July 26, 2016 - Even after the LDAP servers reported they had reverted, we were still getting reports of some users getting inconsistent affiliation results. We did a rolling restart of all Unity IdP servers starting at 1:15pm and ending at 1:35pm, to clear all the caches.
July 26, 2016 - Our upstream data dropped an important table which caused our LDAP data to lose track of many affiliations. We reverted our LDAP to a backup copy from yesterday, effective at 9:23am today.
July 13, 2016 - Monthly maintenance completed as planned. Services were impacted between 5:00pm and 5:35pm.
June 9, 2016 - The Jetty patches in the last update disabled all protocols except TLS1.2. This was not an intended update at this time.

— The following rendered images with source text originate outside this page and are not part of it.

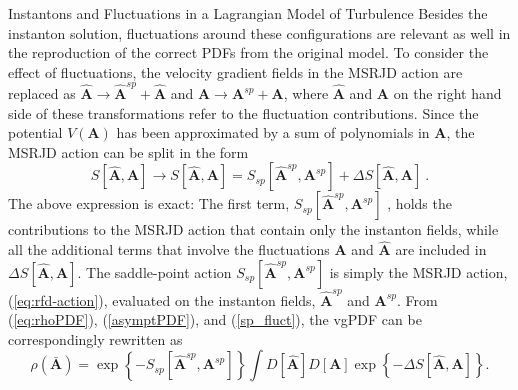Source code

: \begin{chapter}{Instantons and Fluctuations in a Lagrangian Model of Turbulence}
Besides the instanton solution, fluctuations around these configurations are relevant as well in the reproduction of the correct PDFs from the original model. To consider the effect of fluctuations, the velocity gradient fields in the MSRJD action are replaced as
$\hat {\mathbf{A}} \rightarrow \hat {\mathbf{A}}^{sp} + \hat {\mathbf{A}}$ and ${\mathbf{A}} \rightarrow {\mathbf{A}}^{sp} + {\mathbf{A}}$,
where $\hat {\mathbf{A}}$ and ${\mathbf{A}}$ on the right hand side of these transformations refer to the fluctuation contributions. Since the potential $V(\mathbf{A})$ has been approximated by a sum of polynomials in $\mathbf{A}$, the MSRJD action can be split in the form
\begin{equation}
 S[\hat {\mathbf{A}}, {\mathbf{A}}] \rightarrow S[\hat {\mathbf{A}}, {\mathbf{A}}] = S_{sp}[\hat {\mathbf{A}}^{sp}, {\mathbf{A}}^{sp}] + \Delta S[\hat {\mathbf{A}}, {\mathbf{A}}] \label{sp_fluct} \ .
\end{equation}
The above expression is exact: The first term, $ S_{sp}[\hat {\mathbf{A}}^{sp}, {\mathbf{A}}^{sp}] $ , holds the contributions to the MSRJD action that contain only the instanton fields, while all the additional terms that involve the fluctuations ${\mathbf{A}}$ and $\hat {\mathbf{A}}$ are included in $\Delta S[\hat {\mathbf{A}}, {\mathbf{A}}]$.
The saddle-point action $S_{sp}[\hat {\mathbf{A}}^{sp}, {\mathbf{A}}^{sp}]$ is simply the 
MSRJD action, (\ref{eq:rfd-action}), evaluated on the instanton
fields, $\hat {\mathbf{A}}^{sp}$ and ${\mathbf{A}}^{sp}$.
From (\ref{eq:rhoPDF}), (\ref{asymptPDF}), and (\ref{sp_fluct}), the vgPDF can be correspondingly rewritten as
\begin{equation}
 \rho(\bar {\mathbf{A}}) = \exp \left\{ -S_{sp}[\hat {\mathbf{A}}^ {sp}, {\mathbf{A}}^ {sp}] \right\} \int D[\hat {\mathbf{A}}] D[{\mathbf{A}}] \exp \left\{ -\Delta S[\hat {\mathbf{A}}, {\mathbf{A}}] \right\} \mbox{.}
\end{equation}


\end{chapter}
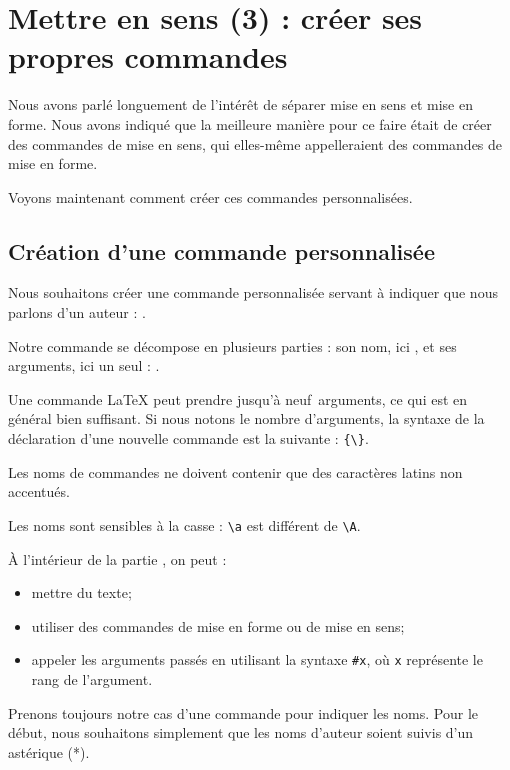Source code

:\chapter{Mettre en sens (3) : créer ses propres commandes}\label{creercommandes}

\begin{intro}
Nous avons parlé longuement de l'intérêt de séparer mise en sens et mise en forme.
Nous avons indiqué que la meilleure manière pour ce faire était de créer des commandes de mise en sens, qui elles-même appelleraient des commandes de mise en forme.

Voyons maintenant comment créer ces commandes personnalisées.
\end{intro}

\section{Création d'une commande personnalisée}

Nous souhaitons créer une commande personnalisée servant à indiquer que nous parlons d'un auteur : .

Notre commande se décompose en plusieurs parties : son nom, ici , et ses arguments, ici un seul : .

Une commande LaTeX peut prendre jusqu'à neuf~arguments, ce qui est en général bien suffisant. Si nous notons  le nombre d'arguments, la syntaxe de la déclaration d'une nouvelle commande est la suivante :
\verb|{\|\verb|}|.

\begin{attention}
    Les noms de commandes ne doivent contenir que des caractères latins non accentués. 
    
    Les noms sont sensibles à la casse : \verb|\a| est différent de \verb|\A|.
\end{attention}
À l'intérieur de la partie , on peut  :
\begin{itemize}
    \item mettre du texte;
    \item utiliser des commandes de mise en forme ou de mise en sens;
    \item appeler les arguments passés en utilisant la syntaxe \verb|#x|, où \verb|x| représente le rang de l'argument.
\end{itemize}

Prenons toujours notre cas d'une commande pour indiquer les noms. Pour le début, nous souhaitons simplement que les noms d'auteur soient suivis d'un astérique (*).

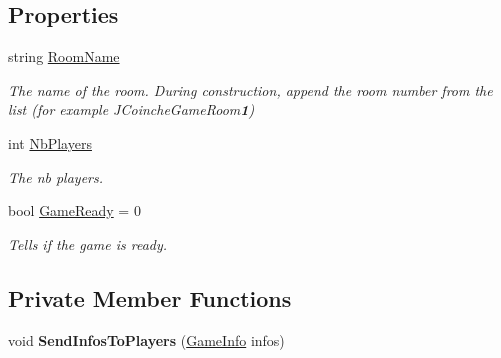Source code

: \subsection*{Properties}
\begin{DoxyCompactItemize}
\item 
string \hyperlink{class_coinche_1_1_server_1_1_game_room_adbb1a1fad88f28e74a797c17740498a3}{Room\+Name}
\begin{DoxyCompactList}\small\item\em The name of the room. During construction, append the room number from the list (for example J\+Coinche\+Game\+Room{\bfseries 1}) \end{DoxyCompactList}\item 
int \hyperlink{class_coinche_1_1_server_1_1_game_room_af935d9c088df65c2a8f086a82bb57a2f}{Nb\+Players}
\begin{DoxyCompactList}\small\item\em The nb players. \end{DoxyCompactList}\item 
bool \hyperlink{class_coinche_1_1_server_1_1_game_room_a2f2917f7cb59584d7a1b2fac6d6779ae}{Game\+Ready} = 0
\begin{DoxyCompactList}\small\item\em Tells if the game is ready. \end{DoxyCompactList}\end{DoxyCompactItemize}
\subsection*{Private Member Functions}
\begin{DoxyCompactItemize}
\item 
\mbox{\label{class_coinche_1_1_server_1_1_game_room_a096e8a7a7da51b13c0e58665caceb67f}} 
void {\bfseries Send\+Infos\+To\+Players} (\hyperlink{class_coinche_1_1_tools_1_1_game_info}{Game\+Info} infos)
\end{DoxyCompactItemize}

We have rolled back the servers as of 11:45am.
June 8, 2016 - Monthly maintenance completed as planned. Services were impacted between 5:00pm and 5:25pm.
June 3, 2016 - The v2 server for IdP test 1 has been removed. The v3 servers idpt1.shib.ncsu.edu and affilt1.shib.ncsu.edu have been added to replace it. These are currently configured for use with OIM testing.
May 29, 2016 - IdP test 2 server has been reconfigured to support Duo two-factor authentication, for those with Duo accounts.
May 11, 2016 - Successful Go-Live for IdP v3 at 7:00am as announced below. A few Service Providers were allowed to continue to use IdP v2 while they work out compatibility problems with old libraries.
May 9, 2016 - SPs using Affiliates login switching to affil.shib.ncsu.edu starting at 9am.
March 16, 2016 - Announcement for Upgrade to IdPv3 on May 11 posted to SysNews.
February 23, 2016 - Split IdP test2 server into two new entities. These servers will be used for IdPv3 testing.
- idpt2.unity.ncsu.edu/idp is now idpt2.shib.ncsu.edu/idp
idpt2.unity.ncsu.edu/other-idp is now affilt2.shib.ncsu.edu/idp
Feb 24 Note: v2 idpt2.unity.ncsu.edu/other-idp had to be restored, it was still being used for development.
February 18, 2016 - IdP server reboots for OS security patches
January 8, 2016 - Fixed logo and info links in all metadata files.
January 6, 2016 - Placed redirects on shib.ncsu.edu servers for all non-IdP traffic.
December 2, 2015 - Reconfigured IdP servers to use docs.shib URLs for federation metadata.
November 30, 2015 - Deployed separate docs.shib host dedicated to hosting these documentation and federation files.
October 15, 2015 - Reconfigured IdP servers for better LDAP caching. Should reduce the recent failures due to LDAP overload.
August 11, 2015 - Built and released updates to xmltooling-1.5.6-1.1 and shibboleth-2.5.5-3.1 SP packages.
July 21, 2015 - Built and released SP 2.5.5 packages in vision3 repo.
March 20, 2015 - Built and released SP 2.5.4 packages in vision3 repo.